Klingt das zu radikal? Okay, hier ist eine vorläufige Kompromissforderung: Freibier für alle. Und zwar noch im Laufe des Septembers. Es besteht dringender Handlungsbedarf. Begründung: Die Rohstoffkosten für die Bierproduktion, inklusive Verpackung und Transport, sind in den vergangenen zwei Jahren um 62 Prozent gestiegen. Der durchschnittliche Preis für deutsches Lager- und Weizenbier hat in diesen beiden Jahren aber nur um neun Prozent zugelegt. Das sind drei Prozentpunkte weniger als der allgemeine Verbraucherpreisindex, hat die Social-Investing-Plattform eToro ausgerechnet. Unter dem Strich bedeutet die Differenz zwischen hohem Erzeugerpreis- und moderatem Konsumpreisanstieg, dass die Bierpreise mit großer Wahrscheinlichkeit sehr zeitnah deutlich anziehen werden. Und dies ausgerechnet kurz vor dem Oktoberfest und der Fußball-Weltmeisterschaft. Man darf wohl sagen: Da braut sich etwas zusammen. Gerade in Bierzelten ist ja schon manche Revolution ausgerufen worden. Um soziale Unruhen abzuwenden, sollte der Staat deshalb Biertrinker dringend entlasten und die Kosten voll übernehmen. Das sollte uns der soziale Friede wert sein. Mindestens.

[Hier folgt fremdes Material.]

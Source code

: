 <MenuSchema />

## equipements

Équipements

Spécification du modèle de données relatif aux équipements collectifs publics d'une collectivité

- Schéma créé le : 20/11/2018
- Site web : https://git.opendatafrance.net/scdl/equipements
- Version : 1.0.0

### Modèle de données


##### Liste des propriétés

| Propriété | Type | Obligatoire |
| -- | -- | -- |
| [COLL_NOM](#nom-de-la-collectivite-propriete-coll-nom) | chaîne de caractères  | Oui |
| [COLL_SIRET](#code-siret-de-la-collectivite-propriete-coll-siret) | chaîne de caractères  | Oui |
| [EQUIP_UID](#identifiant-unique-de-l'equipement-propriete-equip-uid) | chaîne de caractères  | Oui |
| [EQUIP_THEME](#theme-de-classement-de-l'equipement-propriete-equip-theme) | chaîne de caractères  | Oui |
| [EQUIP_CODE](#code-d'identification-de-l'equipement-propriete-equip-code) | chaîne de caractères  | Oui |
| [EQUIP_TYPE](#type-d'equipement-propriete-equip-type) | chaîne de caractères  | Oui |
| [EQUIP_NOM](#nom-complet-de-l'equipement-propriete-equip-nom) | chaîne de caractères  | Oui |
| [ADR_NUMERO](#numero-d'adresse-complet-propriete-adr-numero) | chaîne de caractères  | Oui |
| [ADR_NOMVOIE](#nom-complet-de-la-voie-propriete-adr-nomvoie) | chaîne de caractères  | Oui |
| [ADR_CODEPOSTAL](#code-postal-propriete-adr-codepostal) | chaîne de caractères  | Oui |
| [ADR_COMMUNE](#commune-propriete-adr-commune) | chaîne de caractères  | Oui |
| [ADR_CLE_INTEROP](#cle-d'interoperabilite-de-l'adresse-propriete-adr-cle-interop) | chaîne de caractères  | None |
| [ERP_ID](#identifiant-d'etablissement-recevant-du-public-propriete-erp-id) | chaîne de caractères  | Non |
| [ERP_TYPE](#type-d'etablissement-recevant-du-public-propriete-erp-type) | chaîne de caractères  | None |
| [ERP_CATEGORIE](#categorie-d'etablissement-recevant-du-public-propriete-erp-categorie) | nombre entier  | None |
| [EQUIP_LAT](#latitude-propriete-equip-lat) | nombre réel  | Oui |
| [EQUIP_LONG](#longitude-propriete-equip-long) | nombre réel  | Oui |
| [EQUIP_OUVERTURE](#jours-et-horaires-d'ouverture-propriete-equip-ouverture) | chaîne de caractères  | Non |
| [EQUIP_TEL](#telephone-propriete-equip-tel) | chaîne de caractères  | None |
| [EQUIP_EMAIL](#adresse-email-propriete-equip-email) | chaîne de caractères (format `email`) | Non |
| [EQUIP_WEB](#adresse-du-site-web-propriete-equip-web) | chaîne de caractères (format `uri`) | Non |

Ausblick auf interessante Termine in dieser Woche
Am Dienstag findet der Parlamentarische Abend des Deutschen Verkehrsforums statt. Das Thema: „Von den Reduktionszielen zur erfolgreichen Transformation - Was jetzt zu tun ist, damit der Mobilitätssektor beim Klimaschutz durchstartet“. Hoffentlich werden an diesem Abend auch Bundeszuschüsse für schnelles Fahren diskutiert. Schließlich ist man schneller da und reduziert damit die Zeit einer CO2-Emission, wenn man das Gaspedal durchtritt.
Am Mittwoch findet in der Friedrich Ebert Stiftung in Berlin die Internationale Konferenz „Equal Care & Equal Pay - höchste Zeit, die Lücken zu schließen!“ statt. Tipp: Ein bedingungsloses Grundeinkommen für Jede und Jeden würde diese Veranstaltung überflüssig machen.
Am Donnerstag laden die AfD-Chefs Alice Weidel und Tino Chrupalla im Haus der Bundespressekonferenz Journalisten zur Präsentation ihrer Kampagne „Unser Land zuerst!“ ein. Die beiden Rechtsaußen haben den aktuellen Trend „Ich zuerst!“ offensichtlich komplett verpennt.
Am Freitag stellt der Gesamtverband der Versicherer sein Grünbuch Alternde Gesellschaft vor. Diesem demografischen Trend wird leider immer noch zu wenig Beachtung geschenkt. Wenn das bedingungslose Grundeinkommen endlich Wirklichkeit werden soll, muss irgendjemand die Kohle dafür verdienen. Um eine längere Lebensarbeitszeit werden wir deshalb nicht umhinkommen. Vor allem, wenn nicht nur altersbedingt immer weniger Menschen arbeiten wollen, weil sie es aufgrund des bedingungslosen Einkommens nicht mehr müssen. Dieses Dilemma wirft natürlich Fragen auf. Vielleicht gibt das Grünbuch darauf Antworten.